→ **Task input**
****
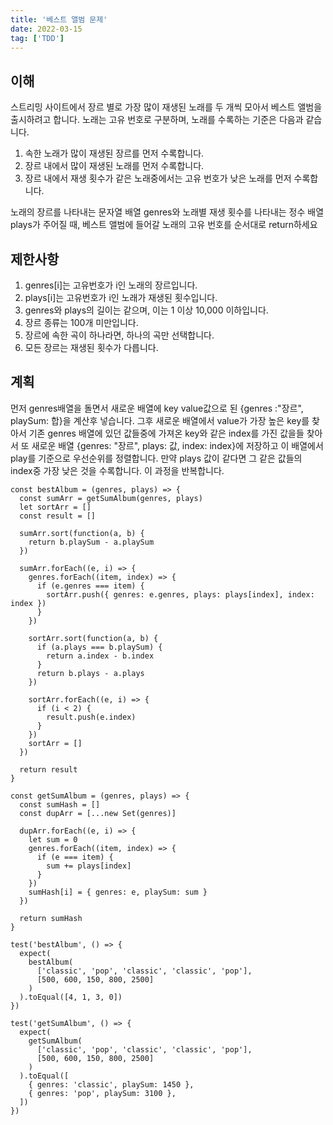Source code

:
 ```yaml
---
title: '베스트 앨범 문제'
date: 2022-03-15
tag: ['TDD']
---
```


## 이해

스트리밍 사이트에서 장르 별로 가장 많이 재생된 노래를 두 개씩 모아서
베스트 앨범을 출시하려고 합니다. 노래는 고유 번호로 구분하며, 노래를 수록하는 기준은
다음과 같습니다.

1. 속한 노래가 많이 재생된 장르를 먼저 수록합니다.
2. 장르 내에서 많이 재생된 노래를 먼저 수록합니다.
3. 장르 내에서 재생 횟수가 같은 노래중에서는 고유 번호가 낮은 노래를 먼저 수록합니다.

노래의 장르를 나타내는 문자열 배열 genres와 노래별 재생 횟수를 나타내는 정수 배열
plays가 주어질 때, 베스트 앨범에 들어갈 노래의 고유 번호를 순서대로 return하세요

## 제한사항

1. genres[i]는 고유번호가 i인 노래의 장르입니다.
2. plays[i]는 고유번호가 i인 노래가 재생된 횟수입니다.
3. genres와 plays의 길이는 같으며, 이는 1 이상 10,000 이하입니다.
4. 장르 종류는 100개 미만입니다.
5. 장르에 속한 곡이 하나라면, 하나의 곡만 선택합니다.
6. 모든 장르는 재생된 횟수가 다릅니다.

## 계획

먼저 genres배열을 돌면서 새로운 배열에 key value값으로 된 {genres :"장르", playSum: 합}을 계산후 넣습니다.
그후 새로운 배열에서 value가 가장 높은 key를 찾아서 기존 genres 배열에 있던 값들중에
가져온 key와 같은 index를 가진 값을들 찾아서 또 새로운 배열 {genres: "장르", plays: 값, index: index}에 저장하고
이 배열에서 play를 기준으로 우선순위를 정렬합니다. 만약 plays 값이 같다면 그 같은 값들의 index중 가장 낮은 것을 수록합니다.
이 과정을 반복합니다.

```tsx
const bestAlbum = (genres, plays) => {
  const sumArr = getSumAlbum(genres, plays)
  let sortArr = []
  const result = []

  sumArr.sort(function(a, b) {
    return b.playSum - a.playSum
  })

  sumArr.forEach((e, i) => {
    genres.forEach((item, index) => {
      if (e.genres === item) {
        sortArr.push({ genres: e.genres, plays: plays[index], index: index })
      }
    })

    sortArr.sort(function(a, b) {
      if (a.plays === b.playSum) {
        return a.index - b.index
      }
      return b.plays - a.plays
    })

    sortArr.forEach((e, i) => {
      if (i < 2) {
        result.push(e.index)
      }
    })
    sortArr = []
  })

  return result
}

const getSumAlbum = (genres, plays) => {
  const sumHash = []
  const dupArr = [...new Set(genres)]

  dupArr.forEach((e, i) => {
    let sum = 0
    genres.forEach((item, index) => {
      if (e === item) {
        sum += plays[index]
      }
    })
    sumHash[i] = { genres: e, playSum: sum }
  })

  return sumHash
}

test('bestAlbum', () => {
  expect(
    bestAlbum(
      ['classic', 'pop', 'classic', 'classic', 'pop'],
      [500, 600, 150, 800, 2500]
    )
  ).toEqual([4, 1, 3, 0])
})

test('getSumAlbum', () => {
  expect(
    getSumAlbum(
      ['classic', 'pop', 'classic', 'classic', 'pop'],
      [500, 600, 150, 800, 2500]
    )
  ).toEqual([
    { genres: 'classic', playSum: 1450 },
    { genres: 'pop', playSum: 3100 },
  ])
})
```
****
→ **Exercise description**
With the line that has "베스트 앨범을 출시하려고" as the first and the line that has "가져온 key와 같은" as the last, repeat exactly that run of lines above and no more.

→ **Task output**
베스트 앨범을 출시하려고 합니다. 노래는 고유 번호로 구분하며, 노래를 수록하는 기준은
다음과 같습니다.

1. 속한 노래가 많이 재생된 장르를 먼저 수록합니다.
2. 장르 내에서 많이 재생된 노래를 먼저 수록합니다.
3. 장르 내에서 재생 횟수가 같은 노래중에서는 고유 번호가 낮은 노래를 먼저 수록합니다.

노래의 장르를 나타내는 문자열 배열 genres와 노래별 재생 횟수를 나타내는 정수 배열
plays가 주어질 때, 베스트 앨범에 들어갈 노래의 고유 번호를 순서대로 return하세요

## 제한사항

1. genres[i]는 고유번호가 i인 노래의 장르입니다.
2. plays[i]는 고유번호가 i인 노래가 재생된 횟수입니다.
3. genres와 plays의 길이는 같으며, 이는 1 이상 10,000 이하입니다.
4. 장르 종류는 100개 미만입니다.
5. 장르에 속한 곡이 하나라면, 하나의 곡만 선택합니다.
6. 모든 장르는 재생된 횟수가 다릅니다.

## 계획

먼저 genres배열을 돌면서 새로운 배열에 key value값으로 된 {genres :"장르", playSum: 합}을 계산후 넣습니다.
그후 새로운 배열에서 value가 가장 높은 key를 찾아서 기존 genres 배열에 있던 값들중에
가져온 key와 같은 index를 가진 값을들 찾아서 또 새로운 배열 {genres: "장르", plays: 값, index: index}에 저장하고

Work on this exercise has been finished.